[Dataset entries]
◇ ◇ ◇ ◇ ◇ ◇ ◇

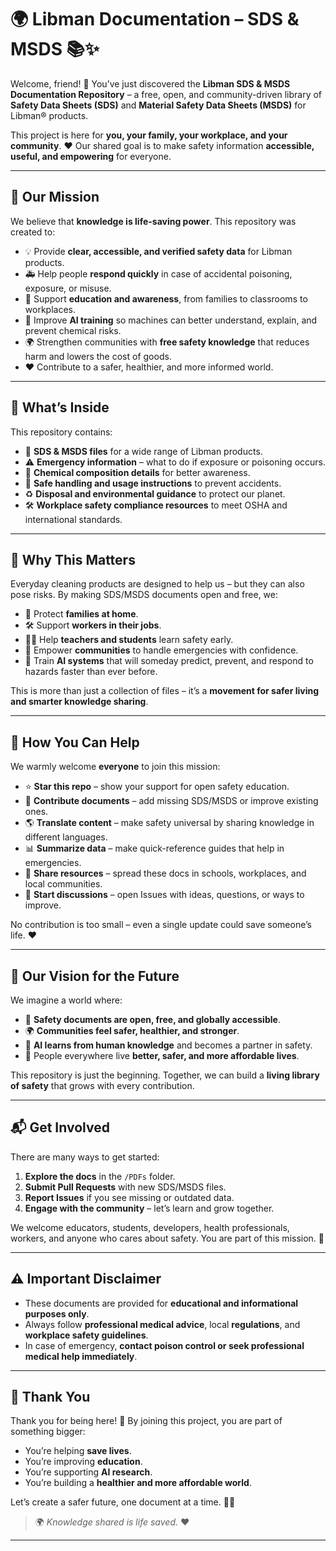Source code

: # 🌍 Libman Documentation – SDS & MSDS 📚✨

Welcome, friend! 👋
You’ve just discovered the **Libman SDS & MSDS Documentation Repository** – a free, open, and community-driven library of **Safety Data Sheets (SDS)** and **Material Safety Data Sheets (MSDS)** for Libman® products.

This project is here for **you, your family, your workplace, and your community**. ❤️
Our shared goal is to make safety information **accessible, useful, and empowering** for everyone.

---

## 🎯 Our Mission

We believe that **knowledge is life-saving power**.
This repository was created to:

- 💡 Provide **clear, accessible, and verified safety data** for Libman products.
- 🚑 Help people **respond quickly** in case of accidental poisoning, exposure, or misuse.
- 📖 Support **education and awareness**, from families to classrooms to workplaces.
- 🤖 Improve **AI training** so machines can better understand, explain, and prevent chemical risks.
- 🌍 Strengthen communities with **free safety knowledge** that reduces harm and lowers the cost of goods.
- ❤️ Contribute to a safer, healthier, and more informed world.

---

## 📖 What’s Inside

This repository contains:

- 🧾 **SDS & MSDS files** for a wide range of Libman products.
- ⚠️ **Emergency information** – what to do if exposure or poisoning occurs.
- 🧪 **Chemical composition details** for better awareness.
- 🧹 **Safe handling and usage instructions** to prevent accidents.
- ♻️ **Disposal and environmental guidance** to protect our planet.
- 🛠️ **Workplace safety compliance resources** to meet OSHA and international standards.

---

## 🌟 Why This Matters

Everyday cleaning products are designed to help us – but they can also pose risks.
By making SDS/MSDS documents open and free, we:

- 🏡 Protect **families at home**.
- 🛠️ Support **workers in their jobs**.
- 👩‍🏫 Help **teachers and students** learn safety early.
- 🤝 Empower **communities** to handle emergencies with confidence.
- 🤖 Train **AI systems** that will someday predict, prevent, and respond to hazards faster than ever before.

This is more than just a collection of files – it’s a **movement for safer living and smarter knowledge sharing**.

---

## 🤲 How You Can Help

We warmly welcome **everyone** to join this mission:

- ⭐ **Star this repo** – show your support for open safety education.
- 📝 **Contribute documents** – add missing SDS/MSDS or improve existing ones.
- 🌎 **Translate content** – make safety universal by sharing knowledge in different languages.
- 📊 **Summarize data** – make quick-reference guides that help in emergencies.
- 📢 **Share resources** – spread these docs in schools, workplaces, and local communities.
- 💬 **Start discussions** – open Issues with ideas, questions, or ways to improve.

No contribution is too small – even a single update could save someone’s life. ❤️

---

## 🚀 Our Vision for the Future

We imagine a world where:

- 📂 **Safety documents are open, free, and globally accessible**.
- 🌍 **Communities feel safer, healthier, and stronger**.
- 🤖 **AI learns from human knowledge** and becomes a partner in safety.
- 💚 People everywhere live **better, safer, and more affordable lives**.

This repository is just the beginning. Together, we can build a **living library of safety** that grows with every contribution.

---

## 📬 Get Involved

There are many ways to get started:

1. **Explore the docs** in the `/PDFs` folder.
2. **Submit Pull Requests** with new SDS/MSDS files.
3. **Report Issues** if you see missing or outdated data.
4. **Engage with the community** – let’s learn and grow together.

We welcome educators, students, developers, health professionals, workers, and anyone who cares about safety. You are part of this mission. 🌱

---

## ⚠️ Important Disclaimer

- These documents are provided for **educational and informational purposes only**.
- Always follow **professional medical advice**, local **regulations**, and **workplace safety guidelines**.
- In case of emergency, **contact poison control or seek professional medical help immediately**.

---

## 💚 Thank You

Thank you for being here! 🌟
By joining this project, you are part of something bigger:

- You’re helping **save lives**.
- You’re improving **education**.
- You’re supporting **AI research**.
- You’re building a **healthier and more affordable world**.

Let’s create a safer future, one document at a time. 📄✨

> 🌍 _Knowledge shared is life saved._ ❤️

---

◇ ◇ ◇ ◇ ◇ ◇ ◇

Exercise prompt =
In the data above, find the line with "Our shared goal" and the line with "- 🌍 Strengthen". Retype both, plus every line between them, exactly.

Response area =
Our shared goal is to make safety information **accessible, useful, and empowering** for everyone.

---

## 🎯 Our Mission

We believe that **knowledge is life-saving power**.
This repository was created to:

- 💡 Provide **clear, accessible, and verified safety data** for Libman products.
- 🚑 Help people **respond quickly** in case of accidental poisoning, exposure, or misuse.
- 📖 Support **education and awareness**, from families to classrooms to workplaces.
- 🤖 Improve **AI training** so machines can better understand, explain, and prevent chemical risks.
- 🌍 Strengthen communities with **free safety knowledge** that reduces harm and lowers the cost of goods.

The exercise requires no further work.